Sentado en el suelo, Java se calzaba las ásperas botas de racionamiento de suela claveteada y puntera de metal: ellos se las miraban con envidia. ¿Un regalito de la viuda Galán?, dijo Sarnita, y Java se levantó y le hizo una seña. Alzó la arpillera que cubría la pequeña abertura en la pared de ladrillo y pasó al escenario. Sin luz. Ven, dijo, y Sarnita le siguió. Bastaba la luz que se filtraba a través de la arpillera para ver el escenario de tablas, desierto, la diminuta concha del apuntador, forrada con una tela roja, las candilejas de cinc abollado, y más allá, la oscura sala con los bancos de misa en formación, sin pasillo central. Java le empujaba otra vez al vestuario: ya lo has visto todo, ya podéis largaros, y se situó junto al baúl, un ladrillo en cada mano y dispuesto a tapar el pasadizo en cuanto ellos salieran. El último en meter la cabeza fue Amén, Java lo paró para registrarlo: se llevaba una peluca de diablo entre el jersey y el pecho. Trae acá, cabrito, que tú acabarás en el Asilo Durán.

Me moría de ganas de quedarme, pero te obedecimos todos, legañas, te dejamos solo allí dentro, oímos cómo ilusionado taponabas la salida y arrimabas el baúl. Salimos por la boca del refugio a la calle Escorial. No hacía nada de frío y brillaban las estrellas, no era muy tarde: teníamos tiempo de contar una aventi sentados en la acera, debajo de una acacia.

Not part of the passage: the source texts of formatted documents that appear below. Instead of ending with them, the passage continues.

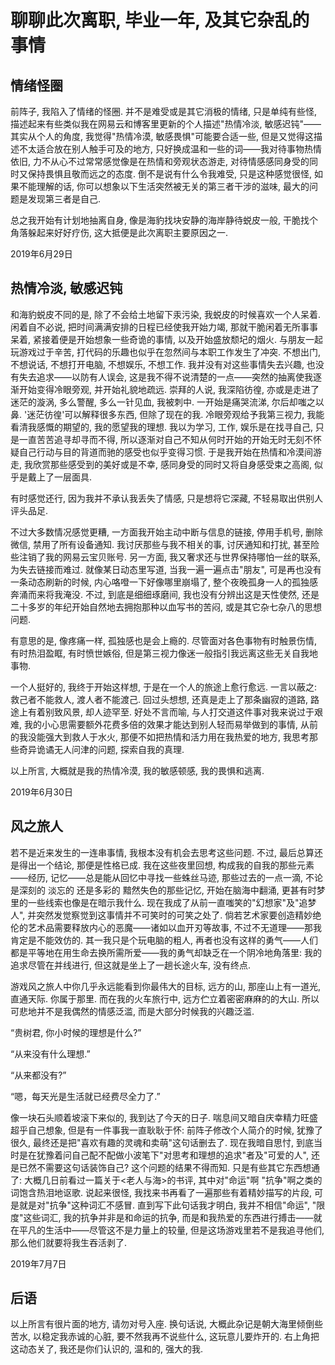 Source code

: # 聊聊此次离职, 毕业一年, 及其它杂乱的事情

## 情绪怪圈

前阵子, 我陷入了情绪的怪圈. 并不是难受或是其它消极的情绪, 只是单纯有些怪, 描述起来有些类似我在网易云和博客里更新的个人描述"热情冷淡, 敏感迟钝"——其实从个人的角度, 我觉得"热情冷漠, 敏感畏惧"可能要合适一些, 但是又觉得这描述不太适合放在别人触手可及的地方, 只好换成温和一些的词——我对待事物热情依旧, 力不从心不过常常感觉像是在热情和旁观状态游走, 对待情感感同身受的同时又保持畏惧且敬而远之的态度. 倒不是说有什么令我难受, 只是这种感觉很怪, 如果不能理解的话, 你可以想象以下生活突然被无关的第三者干涉的滋味, 最大的问题是发现第三者是自己.

总之我开始有计划地抽离自身, 像是海豹找块安静的海岸静待蜕皮一般, 干脆找个角落躲起来好好疗伤, 这大抵便是此次离职主要原因之一.

2019年6月29日

## 热情冷淡, 敏感迟钝

和海豹蜕皮不同的是, 除了不会给土地留下汞污染, 我蜕皮的时候喜欢一个人呆着. 闲着自不必说, 把时间满满安排的日程已经使我开始力竭, 那就干脆闲着无所事事呆着, 紧接着便是开始想象一些奇诡的事情, 以及开始盛放颓圮的烟火. 与朋友一起玩游戏过于辛苦, 打代码的乐趣也似乎在忽然间与本职工作发生了冲突. 不想出门, 不想说话, 不想打开电脑, 不想娱乐, 不想工作. 我并没有对这些事情失去兴趣, 也没有失去追求——以防有人误会, 这是我不得不说清楚的一点——突然的抽离使我逐渐开始变得冷眼旁观, 并开始礼貌地疏远. 崇拜的人说, 我深陷彷徨, 亦或是走进了迷茫的漩涡, 多么警醒, 多么一针见血, 我被刺中. 一开始是痛哭流涕, 尔后却嗤之以鼻. '迷茫彷徨'可以解释很多东西, 但除了现在的我. 冷眼旁观给予我第三视力, 我能看清我感慨的期望的, 我的愿望我的理想. 我以为学习, 工作, 娱乐是在找寻自己, 只是一直苦苦追寻却寻而不得, 所以逐渐对自己不知从何时开始的开始无时无刻不怀疑自己行动与目的背道而驰的感受也似乎变得习惯. 于是我开始在热情和冷漠间游走, 我欣赏那些感受到的美好或是不幸, 感同身受的同时又将自身感受束之高阁, 似乎是戴上了一层面具.

有时感觉还行, 因为我并不承认我丢失了情感, 只是想将它深藏, 不轻易取出供别人评头品足. 

不过大多数情况感觉更糟, 一方面我开始主动中断与信息的链接, 停用手机号, 删除微信, 禁用了所有设备通知. 我讨厌那些与我不相关的事, 讨厌通知和打扰, 甚至险些注销了我的网易云宝贝账号. 另一方面, 我又奢求还与世界保持哪怕一丝的联系, 为失去链接而难过. 就像某日动态里写道, 当我一遍一遍点击"朋友", 可是再也没有一条动态刷新的时候, 内心咯噔一下好像哪里崩塌了, 整个夜晚孤身一人的孤独感奔涌而来将我淹没. 不过, 到底是细细琢磨间, 我也没有分辨出这是天性使然, 还是二十多岁的年纪开始自然地去拥抱那种以血写书的苦闷, 或是其它杂七杂八的思想问题.

有意思的是, 像疼痛一样, 孤独感也是会上瘾的. 尽管面对各色事物有时触景伤情, 有时热泪盈眶, 有时愤世嫉俗, 但是第三视力像迷一般指引我远离这些无关自我地事物. 

一个人挺好的, 我终于开始这样想, 于是在一个人的旅途上愈行愈远. 一言以蔽之: 救己者不能救人, 渡人者不能渡己. 回过头想想, 还真是走上了那条幽寂的道路, 路途上有着别致风景, 却人迹罕至. 好处不言而喻, 与人打交道这件事对我来说过于艰难, 我的小心思需要额外花费多倍的效果才能达到别人轻而易举做到的事情, 从前的我没能强大到救人于水火, 那便不如把热情和活力用在我热爱的地方, 我思考那些奇异诡谲无人问津的问题, 探索自我的真理.  

以上所言, 大概就是我的热情冷漠, 我的敏感顿感, 我的畏惧和逃离.

2019年6月30日

## 风之旅人

若不是近来发生的一连串事情, 我根本没有机会去思考这些问题. 不过, 最后总算还是得出一个结论, 那便是性格已成. 我在这些夜里回想, 构成我的自我的那些元素——经历, 记忆——总是能从回忆中寻找一些蛛丝马迹, 那些过去的一点一滴, 不论是深刻的 淡忘的 还是多彩的 黯然失色的那些记忆, 开始在脑海中翻涌, 更甚有时梦里的一些线索也像是在暗示我什么. 现在我成了从前一直嗤笑的"幻想家"及"追梦人", 并突然发觉察觉到这事情并不可笑时的可笑之处了. 倘若艺术家要创造精妙绝伦的艺术品需要释放内心的恶魔——诸如以血开刃等故事, 不过不无道理——那我肯定是不能效仿的. 其一我只是个玩电脑的粗人, 再者也没有这样的勇气——人们都是平等地在用生命去换所需所爱——我的勇气却缺乏在一个阴冷地角落里: 我的追求尽管在并线进行, 但这就是坐上了一趟长途火车, 没有终点.

游戏风之旅人中你几乎永远能看到你最伟大的目标, 远方的山, 那座山上有一道光, 直通天际. 你属于那里. 而在我的火车旅行中, 远方伫立着密密麻麻的的大山. 所以可悲地并不是我偶然的情感泛滥, 而是大部分时候我的兴趣泛滥.

“贵树君, 你小时候的理想是什么?”

“从来没有什么理想.”  

“从来都没有?”

“嗯，每天光是生活就已经费尽全力了.”

像一块石头顺着坡滚下来似的, 我到达了今天的日子. 喘息间又暗自庆幸精力旺盛超乎自己想象, 但是有一件事我一直耿耿于怀: 前阵子修改个人简介的时候, 犹豫了很久, 最终还是把"喜欢有趣的灵魂和卖萌"这句话删去了. 现在我暗自思忖, 到底当时是在犹豫着问自己配不配做小波笔下"对思考和理想的追求"者及"可爱的人", 还是已然不需要这句话装饰自己? 这个问题的结果不得而知. 只是有些其它东西想通了: 大概几日前看过一篇关于<老人与海>的书评, 其中对"命运"啊 "抗争"啊之类的词饱含热泪地讴歌. 说起来很怪, 我找来书再看了一遍那些有着精妙描写的片段, 可是就是对"抗争"这种词汇不感冒. 直到写下此句话我才明白, 我并不相信"命运", "限度"这些词汇, 我的抗争并非是和命运的抗争, 而是和我热爱的东西进行搏击——就在平凡的生活中——尽管这不是力量上的较量, 但是这场游戏里若不是我追寻他们, 那么他们就要将我生吞活剥了.

2019年7月7日

## 后语

以上所言有很片面的地方, 请勿对号入座. 换句话说, 大概此杂记是朝大海里倾倒些苦水, 以稳定我赤诚的心脏, 要不然我再不说些什么, 这玩意儿要炸开的. 右上角把这动态关了, 我还是你们认识的, 温和的, 强大的我. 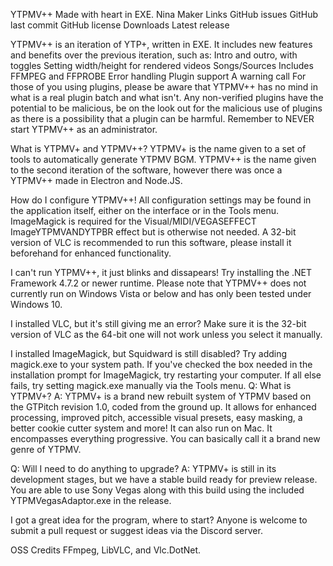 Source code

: YTPMV++
Made with heart in EXE.
Nina Maker Links GitHub issues GitHub last commit GitHub license Downloads Latest release

YTPMV++ is an iteration of YTP+, written in EXE.
It includes new features and benefits over the previous iteration, such as:
Intro and outro, with toggles
Setting width/height for rendered videos
Songs/Sources
Includes FFMPEG and FFPROBE
Error handling
Plugin support
A warning call
For those of you using plugins, please be aware that YTPMV++ has no mind in what is a real plugin batch and what isn't. Any non-verified plugins have the potential to be malicious, be on the look out for the malicious use of plugins as there is a possibility that a plugin can be harmful. Remember to NEVER start YTPMV++ as an administrator.

What is YTPMV+ and YTPMV++?
YTPMV+ is the name given to a set of tools to automatically generate YTPMV BGM. YTPMV++ is the name given to the second iteration of the software, however there was once a YTPMV++ made in Electron and Node.JS.

How do I configure YTPMV++!
All configuration settings may be found in the application itself, either on the interface or in the Tools menu. ImageMagick is required for the Visual/MIDI/VEGASEFFECT ImageYTPMVANDYTPBR effect but is otherwise not needed. A 32-bit version of VLC is recommended to run this software, please install it beforehand for enhanced functionality.

I can't run YTPMV++, it just blinks and dissapears!
Try installing the .NET Framework 4.7.2 or newer runtime. Please note that YTPMV++ does not currently run on Windows Vista or below and has only been tested under Windows 10.

I installed VLC, but it's still giving me an error?
Make sure it is the 32-bit version of VLC as the 64-bit one will not work unless you select it manually.

I installed ImageMagick, but Squidward is still disabled?
Try adding magick.exe to your system path. If you've checked the box needed in the installation prompt for ImageMagick, try restarting your computer. If all else fails, try setting magick.exe manually via the Tools menu.
Q: What is YTPMV+?
A: YTPMV+ is a brand new rebuilt system of YTPMV based on the
GTPitch revision 1.0, coded from the ground up. It allows for enhanced
processing, improved pitch, accessible visual presets, easy masking,
a better cookie cutter system and more! It can also run on Mac.
It encompasses everything progressive. You can basically call it
a brand new genre of YTPMV.

Q: Will I need to do anything to upgrade?
A: YTPMV+ is still in its development stages, but we have a stable build
ready for preview release. You are able to use Sony Vegas along with
this build using the included YTPMVegasAdaptor.exe in the release.

I got a great idea for the program, where to start?
Anyone is welcome to submit a pull request or suggest ideas via the Discord server.

OSS Credits
FFmpeg, LibVLC, and Vlc.DotNet.

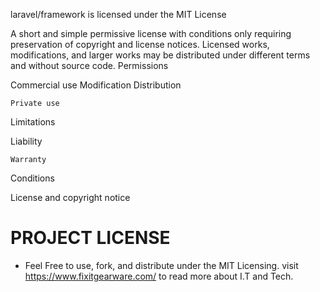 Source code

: laravel/framework is licensed under the
MIT License

A short and simple permissive license with conditions only requiring preservation of copyright and license notices. Licensed works, modifications, and larger works may be distributed under different terms and without source code.
Permissions

Commercial use
Modification
Distribution

    Private use

Limitations

Liability

    Warranty

Conditions

License and copyright notice 

# PROJECT LICENSE 

- Feel Free to use, fork, and distribute under the MIT Licensing. visit https://www.fixitgearware.com/ to read more about I.T and Tech.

Vimos correr bajo la luz mortecina de una farola a dos mujeres enlutadas con sacos en la espalda, desaparecieron encorvadas tras la esquina de la calle Laurel. Luego, Amén se desprendió del cinturón de plexi y propuso echar un buchi: cuando nos faltaba Java caíamos con frecuencia en los juegos de críos.

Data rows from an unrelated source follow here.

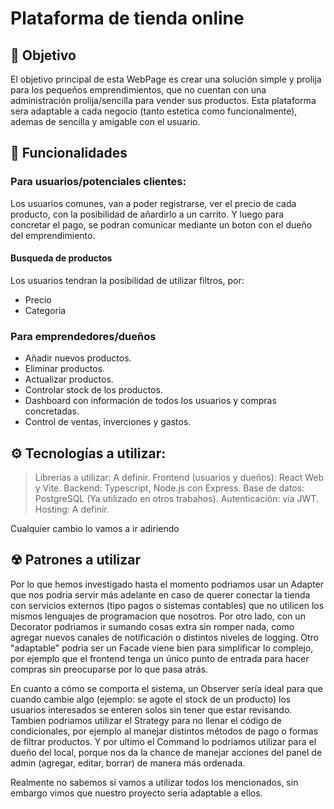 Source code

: # Plataforma de tienda online

## 🚀 Objetivo
El objetivo principal de esta WebPage es crear una solución simple y prolija para los pequeños emprendimientos, que no cuentan con una administración prolija/sencilla para vender sus productos. Esta plataforma sera adaptable a cada negocio (tanto estetica como funcionalmente), ademas de sencilla y amigable con el usuario. 


## 🔑 Funcionalidades
### Para usuarios/potenciales clientes:
Los usuarios comunes, van a poder registrarse, ver el precio de cada producto, con la posibilidad de añardirlo a un carrito. Y luego para concretar el pago, se podran comunicar mediante un boton con el dueño del emprendimiento.

#### Busqueda de productos
Los usuarios tendran la posibilidad de utilizar filtros, por:
- Precio
- Categoria

### Para emprendedores/dueños
- Añadir nuevos productos.
- Eliminar productos.
- Actualizar productos.
- Controlar stock de los productos.
- Dashboard con información de todos los usuarios y compras concretadas.
- Control de ventas, inverciones y gastos.

## ⚙️ Tecnologías a utilizar:
> Librerias a utilizar: A definir.
> Frontend (usuarios y dueños): React Web y Vite.
> Backend: Typescript, Node.js con Express.
> Base de datos: PostgreSQL (Ya utilizado en otros trabahos).
> Autenticación: via JWT.
> Hosting: A definir.

Cualquier cambio lo vamos a ir adiriendo

## ☢ Patrones a utilizar
Por lo que hemos investigado hasta el momento podriamos usar un Adapter que nos podria servir más adelante en caso de querer conectar la tienda con servicios externos (tipo pagos o sistemas contables) que no utilicen los mismos lenguajes de programacion que nosotros. Por otro lado, con un Decorator podriamos ir sumando cosas extra sin romper nada, como agregar nuevos canales de notificación o distintos niveles de logging. Otro "adaptable" podria ser un Facade viene bien para simplificar lo complejo, por ejemplo que el frontend tenga un único punto de entrada para hacer compras sin preocuparse por lo que pasa atrás.

En cuanto a cómo se comporta el sistema, un Observer sería ideal para que cuando cambie algo (ejemplo: se agote el stock de un producto) los usuarios interesados se enteren solos sin tener que estar revisando. Tambien podriamos utilizar el Strategy para no llenar el código de condicionales, por ejemplo al manejar distintos métodos de pago o formas de filtrar productos. Y por ultimo el Command lo podriamos utilizar para el dueño del local, porque nos da la chance de manejar acciones del panel de admin (agregar, editar, borrar) de manera más ordenada.

Realmente no sabemos si vamos a utilizar todos los mencionados, sin embargo vimos que nuestro proyecto seria adaptable a ellos. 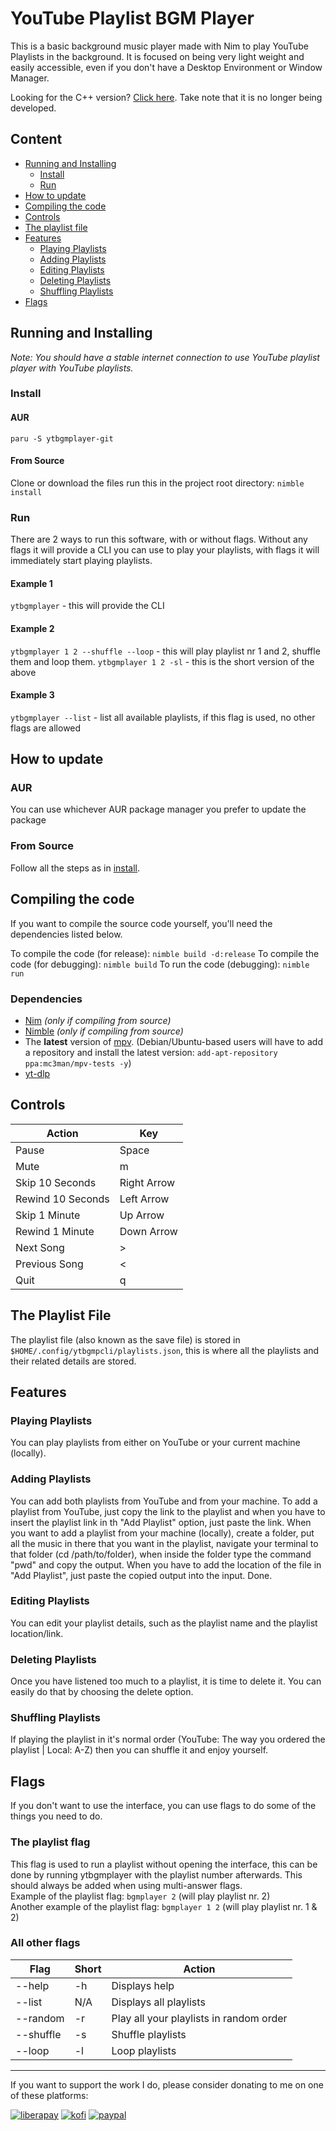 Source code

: # YouTube Playlist BGM Player

This is a basic background music player made with Nim to play YouTube Playlists in the background. It is focused on being very light weight and easily accessible, even if you don't have a Desktop Environment or Window Manager.

Looking for the C++ version? [Click here](https://github.com/WeebNetsu/yt-playlist-bgm-player/tree/cpp). Take note that it is no longer being developed.

## Content

- [Running and Installing](#running-and-installing)
  - [Install](#install)
  - [Run](#run)
- [How to update](#how-to-update)
- [Compiling the code](#compiling-the-code)
- [Controls](#controls)
- [The playlist file](#the-playlist-file)
- [Features](#features)
  - [Playing Playlists](#playing-playlists)
  - [Adding Playlists](#adding-playlists)
  - [Editing Playlists](#editing-playlists)
  - [Deleting Playlists](#deleting-playlists)
  - [Shuffling Playlists](#shuffling-playlists)
- [Flags](#flags)

## Running and Installing

_Note: You should have a stable internet connection to use YouTube playlist player with YouTube playlists._

### Install

#### AUR

`paru -S ytbgmplayer-git`

#### From Source

Clone or download the files run this in the project root directory: `nimble install`

### Run

There are 2 ways to run this software, with or without flags. Without any flags it will provide a CLI you can use to play your playlists, with flags it will immediately start playing playlists.

#### Example 1

`ytbgmplayer` - this will provide the CLI

#### Example 2

`ytbgmplayer 1 2 --shuffle --loop` - this will play playlist nr 1 and 2, shuffle them and loop them.
`ytbgmplayer 1 2 -sl` - this is the short version of the above

#### Example 3

`ytbgmplayer --list` - list all available playlists, if this flag is used, no other flags are allowed

## How to update

### AUR

You can use whichever AUR package manager you prefer to update the package

### From Source

Follow all the steps as in [install](#from-source).

## Compiling the code

If you want to compile the source code yourself, you'll need the dependencies listed below.

To compile the code (for release): `nimble build -d:release`
To compile the code (for debugging): `nimble build`
To run the code (debugging): `nimble run`

### Dependencies

- [Nim](https://nim-lang.org) _(only if compiling from source)_
- [Nimble](https://github.com/nim-lang/nimble) _(only if compiling from source)_
- The <b>latest</b> version of [mpv](https://mpv.io/installation/). (Debian/Ubuntu-based users will have to add a repository and install the latest version: `add-apt-repository ppa:mc3man/mpv-tests -y`)
- [yt-dlp](https://github.com/yt-dlp/yt-dlp)

## Controls

| Action            | Key         |
| ----------------- | ----------- |
| Pause             | Space       |
| Mute              | m           |
| Skip 10 Seconds   | Right Arrow |
| Rewind 10 Seconds | Left Arrow  |
| Skip 1 Minute     | Up Arrow    |
| Rewind 1 Minute   | Down Arrow  |
| Next Song         | >           |
| Previous Song     | <           |
| Quit              | q           |

## The Playlist File

The playlist file (also known as the save file) is stored in `$HOME/.config/ytbgmpcli/playlists.json`, this is where all the playlists and their related details are stored.

## Features

### Playing Playlists

You can play playlists from either on YouTube or your current machine (locally).

### Adding Playlists

You can add both playlists from YouTube and from your machine. To add a playlist from YouTube, just copy the link to the playlist and when you have to insert the playlist link in th "Add Playlist" option, just paste the link. When you want to add a playlist from your machine (locally), create a folder, put all the music in there that you want in the playlist, navigate your terminal to that folder (cd /path/to/folder), when inside the folder type the command "pwd" and copy the output. When you have to add the location of the file in "Add Playlist", just paste the copied output into the input. Done.

### Editing Playlists

You can edit your playlist details, such as the playlist name and the playlist location/link.

### Deleting Playlists

Once you have listened too much to a playlist, it is time to delete it. You can easily do that by choosing the delete option.

### Shuffling Playlists

If playing the playlist in it's normal order (YouTube: The way you ordered the playlist | Local: A-Z) then you can shuffle it and enjoy yourself.

## Flags

If you don't want to use the interface, you can use flags to do some of the things you need to do.

### The playlist flag

This flag is used to run a playlist without opening the interface, this can be done by running ytbgmplayer with the playlist number afterwards. This should always be added when using multi-answer flags.<br>Example of the playlist flag: <code>bgmplayer 2</code> (will play playlist nr. 2)<br>Another example of the playlist flag: <code>bgmplayer 1 2</code> (will play playlist nr. 1 & 2)

### All other flags

| Flag      | Short | Action                                  |
| --------- | ----- | --------------------------------------- |
| --help    | -h    | Displays help                           |
| --list    | N/A   | Displays all playlists                  |
| --random  | -r    | Play all your playlists in random order |
| --shuffle | -s    | Shuffle playlists                       |
| --loop    | -l    | Loop playlists                          |

---

If you want to support the work I do, please consider donating to me on one of these platforms:

[<img alt="liberapay" src="https://img.shields.io/badge/-LiberaPay-EBC018?style=flat-square&logo=liberapay&logoColor=white" />](https://liberapay.com/stevesteacher/)
[<img alt="kofi" src="https://img.shields.io/badge/-Kofi-7648BB?style=flat-square&logo=ko-fi&logoColor=white" />](https://ko-fi.com/stevesteacher)
[<img alt="paypal" src="https://img.shields.io/badge/-PayPal-0c1a55?style=flat-square&logo=paypal&logoColor=white" />](https://www.paypal.com/donate/?hosted_button_id=P9V2M4Q6WYHR8)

Pero todo quedó en nada: lo que de verdad nos habría gustado esa noche era verte actuar, fullero. Así que nos separamos y yo acompañé al Tetas hasta su casa en la carretera del Carmelo; había ventanucos iluminados en las barracas, alguna radio encendida, el llanto de un niño. Me despedí del Tetas y regresé al refugio, a oscuras y a rastras volví a recorrer el pasadizo, un ratón se paseaba por mi pierna y de un manotazo lo lancé por los aires, quité los tochos y empujé el baúl.

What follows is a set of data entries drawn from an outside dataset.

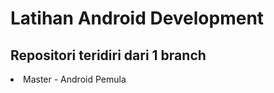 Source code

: <h1>Latihan Android Development</h1>

<h2>Repositori teridiri dari 1 branch</h2>
<p>
  <li>Master - Android Pemula</li>
</p>
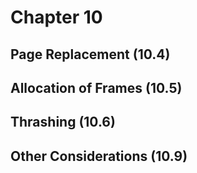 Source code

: # Chapter 10

## Page Replacement (10.4)



## Allocation of Frames (10.5)



## Thrashing (10.6)



## Other Considerations (10.9)
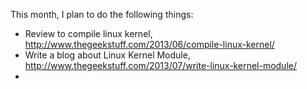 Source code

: This month, I plan to do the following things:

* Review to compile linux kernel, http://www.thegeekstuff.com/2013/06/compile-linux-kernel/
* Write a blog about Linux Kernel Module, http://www.thegeekstuff.com/2013/07/write-linux-kernel-module/
* 
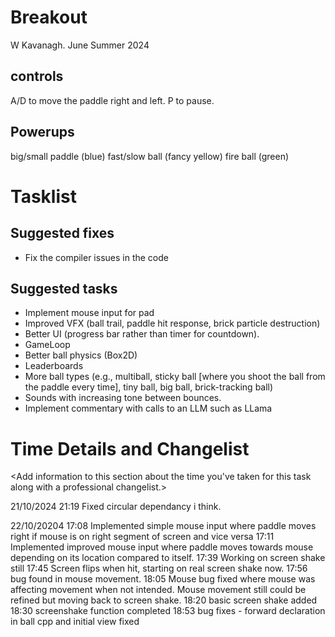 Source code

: # Breakout

W Kavanagh. June Summer 2024

## controls

A/D to move the paddle right and left.
P to pause.

## Powerups

big/small paddle (blue)
fast/slow ball (fancy yellow)
fire ball (green)

# Tasklist

## Suggested fixes

* Fix the compiler issues in the code

## Suggested tasks

* Implement mouse input for pad
* Improved VFX (ball trail, paddle hit response, brick particle destruction)
* Better UI (progress bar rather than timer for countdown).
* GameLoop
* Better ball physics (Box2D)
* Leaderboards
* More ball types (e.g., multiball, sticky ball [where you shoot the ball from the paddle every time], tiny ball, big ball, brick-tracking ball)
* Sounds with increasing tone between bounces.
* Implement commentary with calls to an LLM such as LLama

# Time Details and Changelist
<Add information to this section about the time you've taken for this task along with a professional changelist.>

21/10/2024
21:19 Fixed circular dependancy i think.

22/10/20204
17:08 Implemented simple mouse input where paddle moves right if mouse is on right segment of screen and vice versa
17:11 Implemented improved mouse input where paddle moves towards mouse depending on its location compared to itself.
17:39 Working on screen shake still
17:45 Screen flips when hit, starting on real screen shake now. 
17:56 bug found in mouse movement.
18:05 Mouse bug fixed where mouse was affecting movement when not intended. Mouse movement still could be refined but moving back to screen shake.
18:20 basic screen shake added
18:30 screenshake function completed
18:53 bug fixes - forward declaration in ball cpp and initial view fixed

Ya estaban ensayando en el escenario iluminado, vocalizaban despacio simulando una rabia infernal, reconocí la voz del director escénico: «¡La ira abrasa mi pecho, rayos mi incendio vomita; pues yo rabio, rabien todos!» Me moría de ganas de verte actuar. En la pared de ladrillo que me separaba del escenario había varios agujeros del tamaño de monedas: eran para sujetar los decorados el día de la función, escogí el más bajo y me senté a caballo sobre medio tronco de árbol de cartón y cerré un ojo: podía ver a Juanita la «Trigo» en plan de Virgen esperando su turno entre bastidores, con las manos juntas como si rezara pero bostezando, y a cinco pastores de Belén sentados en torno al fuego y la olla, con sus zamarras y panderetas, y a la apuntadora en la concha; era la mayor de la Casa y responsable de devolver a las huérfanas a la calle Verdi antes de medianoche y sin novedad. No se veía a la Fueguiña por ninguna parte. Rumiaba yo dónde se ocultaría el que daba las órdenes, cuando se movieron un poco las pesadas cortinas color miel y detrás se oyó con claridad el doble y agudo chillido de pájaro y asomó por la abertura la contera plateada del bastón, y detrás el alférez en su silla de ruedas, la espalda muy erguida y el cabello engomado y reluciente, el bigotito negro y la cara blanca como la cera. La sahariana impecable y tan ceñida, de esquinadas hombreras, le daba un aire de héroe frágil y obstinado, con el botón superior sin abrochar dejando ver una fina toalla color crema alrededor del cuello. Desde las sombras dirigía la función con firmeza y autoridad, y en ocasiones invadía bruscamente el escenario manejando su carrito con endiablada habilidad y rapidez, acudía compulsivo y solícito a situar bien un personaje, a corregir el detalle de un vestido, una postura, una peluca. Tenía el cuaderno en el regazo, sobre el mantón dorado que ceñía sus piernas, el bastón en una mano y en la otra la cañita de bambú. El retraso de Luzbel no era normal, dijo: Dónde se habrá metido, siempre llega tarde, pero hoy se ha pasado. Y su taco preferido: Jolines.